Carl Jung –  our consciousness enables the consciousness of the Universe to evolve. 

Carl Jung – The journey and goal of life is to become conscious, mature, fully human.

Jesus is an excellent model, even if he is only human and not God.

Jesus partakes in the divine, even as we all do – he being a big step ahead of most of us.

The Universe Story – everything, including humanity, has evolved from the Big Bang through 13.7 billion years. “You are a child of the Universe”. It is the universal, all uniting, story incorporating all others. “We were stardust, now we sing operas.” (Drew Dellinger. Need to check the quote.)

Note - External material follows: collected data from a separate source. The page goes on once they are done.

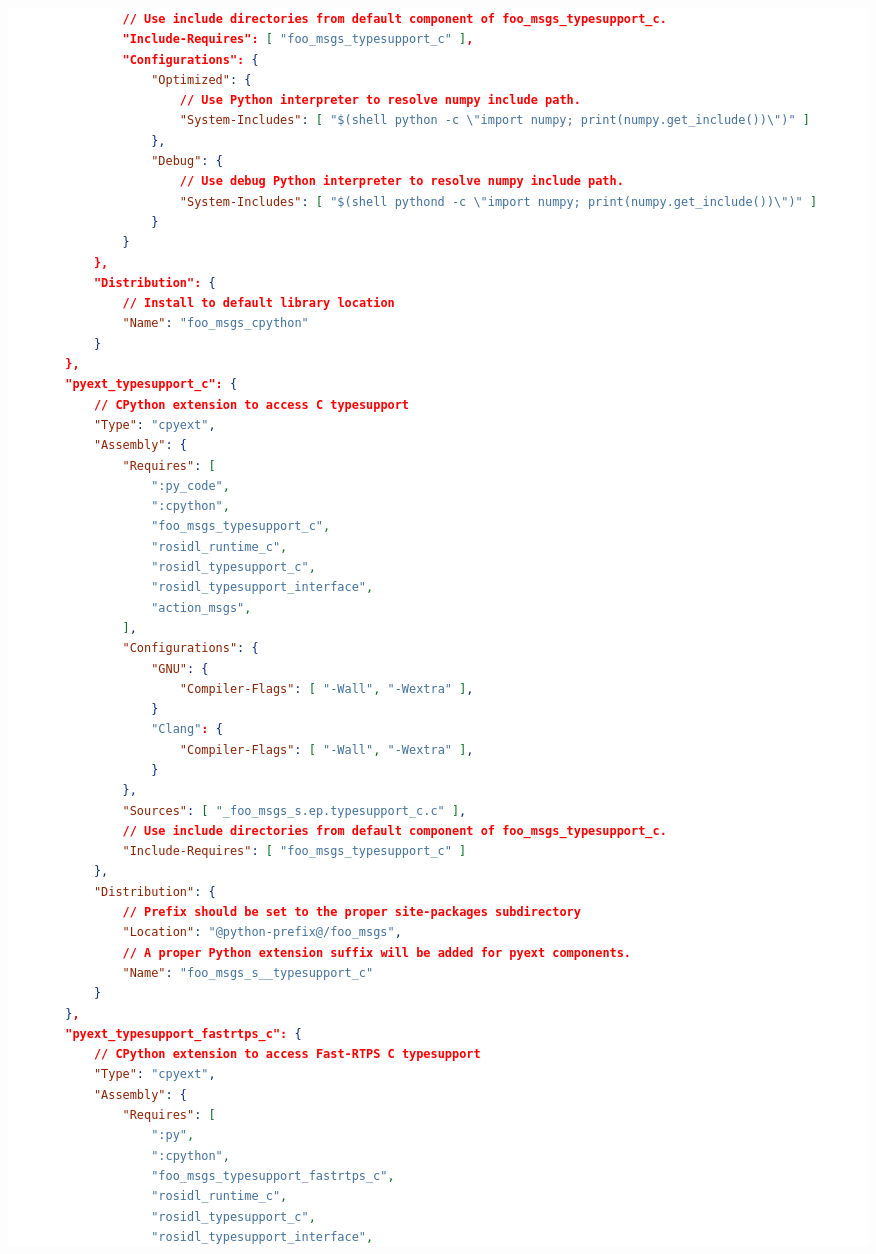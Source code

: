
 ```json
                // Use include directories from default component of foo_msgs_typesupport_c.
                "Include-Requires": [ "foo_msgs_typesupport_c" ],
                "Configurations": {
                    "Optimized": {
                        // Use Python interpreter to resolve numpy include path.
                        "System-Includes": [ "$(shell python -c \"import numpy; print(numpy.get_include())\")" ]
                    },
                    "Debug": {
                        // Use debug Python interpreter to resolve numpy include path.
                        "System-Includes": [ "$(shell pythond -c \"import numpy; print(numpy.get_include())\")" ]
                    }
                }
            },
            "Distribution": {
                // Install to default library location
                "Name": "foo_msgs_cpython"
            }
        },
        "pyext_typesupport_c": {
            // CPython extension to access C typesupport
            "Type": "cpyext",
            "Assembly": {
                "Requires": [
                    ":py_code",
                    ":cpython",
                    "foo_msgs_typesupport_c",
                    "rosidl_runtime_c",
                    "rosidl_typesupport_c",
                    "rosidl_typesupport_interface",
                    "action_msgs",
                ],
                "Configurations": {
                    "GNU": {
                        "Compiler-Flags": [ "-Wall", "-Wextra" ],
                    }
                    "Clang": {
                        "Compiler-Flags": [ "-Wall", "-Wextra" ],
                    }
                },
                "Sources": [ "_foo_msgs_s.ep.typesupport_c.c" ],
                // Use include directories from default component of foo_msgs_typesupport_c.
                "Include-Requires": [ "foo_msgs_typesupport_c" ]
            },
            "Distribution": {
                // Prefix should be set to the proper site-packages subdirectory
                "Location": "@python-prefix@/foo_msgs",
                // A proper Python extension suffix will be added for pyext components.
                "Name": "foo_msgs_s__typesupport_c"
            }
        },
        "pyext_typesupport_fastrtps_c": {
            // CPython extension to access Fast-RTPS C typesupport
            "Type": "cpyext",
            "Assembly": {
                "Requires": [
                    ":py",
                    ":cpython",
                    "foo_msgs_typesupport_fastrtps_c",
                    "rosidl_runtime_c",
                    "rosidl_typesupport_c",
                    "rosidl_typesupport_interface",
```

Bishop John Shelby Spong's 12 Theses

The Twelve Theses
1. God
Understanding God in theistic categories as “a being, supernatural in power, dwelling somewhere external to the world and capable of invading the world with miraculous power” is no longer believable. Most God talk in liturgy and conversation has thus become meaningless.
2. Jesus – the Christ.
If God can no longer be thought of in theistic terms, then conceiving of Jesus as “the incarnation of the theistic deity” has also become a bankrupt concept.
3. Original Sin – The Myth of the Fall
The biblical story of the perfect and finished creation from which we human beings have fallen into “Original Sin” is pre-Darwinian mythology and post-Darwinian nonsense.
4. The Virgin Birth
The virgin birth understood as literal biology is impossible. Far from being a bulwark in defense of the divinity of Christ, the virgin birth actually destroys that divinity.
5. Jesus as the Worker of Miracles
In a post-Newtonian world supernatural invasions of the natural order, performed by God or an “incarnate Jesus,” are simply not viable explanations of what actually happened.
6. Atonement Theology
Atonement theology, especially in its most bizarre “substitutionary” form, presents us with a God who is barbaric, a Jesus who is a victim and it turns human beings into little more than guilt-filled creatures. The phrase “Jesus died for my sins” is not just dangerous, it is absurd.
7. The Resurrection
The Easter event transformed the Christian movement, but that does not mean that it was the physical resuscitation of Jesus’ deceased body back into human history. The earliest biblical records state that “God raised him.” Into what, we need to ask. The experience of resurrection must be separated from its later mythological explanations.
8. The Ascension of Jesus
The biblical story of Jesus’ ascension assumes a three-tiered universe, which was dismissed some five hundred years ago. If Jesus’ ascension was a literal event of history, it is beyond the capacity of our 21st century minds to accept it or to believe it.
9. Ethics
The ability to define and to separate good from evil can no longer be achieved with appeals to ancient codes like the Ten Commandments or even the Sermon on the Mount. Contemporary moral standards must be hammered out in the juxtaposition between life-affirming moral principles and external situations.
10. Prayer
Prayer, understood as a request made to a theistic deity to act in human history, is little more than an hysterical attempt to turn the holy into the servant of the human. Most of our prayer definitions of the past are thus dependent on an understanding of God that has died.
11. Life after Death
The hope for life after death must be separated forever from behavior control. Traditional views of heaven and hell as places of reward and punishment are no longer conceivable. Christianity must, therefore, abandon its dependence on guilt as a motivator of behavior.
12. Judgment and Discrimination
Judgment is not a human responsibility. Discrimination against any human being on the basis of that which is a “given” is always evil and does not serve the Christian goal of giving “abundant life” to all. Any structure either in the secular world or in the institutional church, which diminishes the humanity of any child of God on the basis of race, gender or sexual orientation must be exposed publicly and vigorously. There can be no reason in the church of tomorrow for excusing or even forgiving discriminatory practices. “Sacred Tradition” must never again provide a cover to justify discriminatory evil.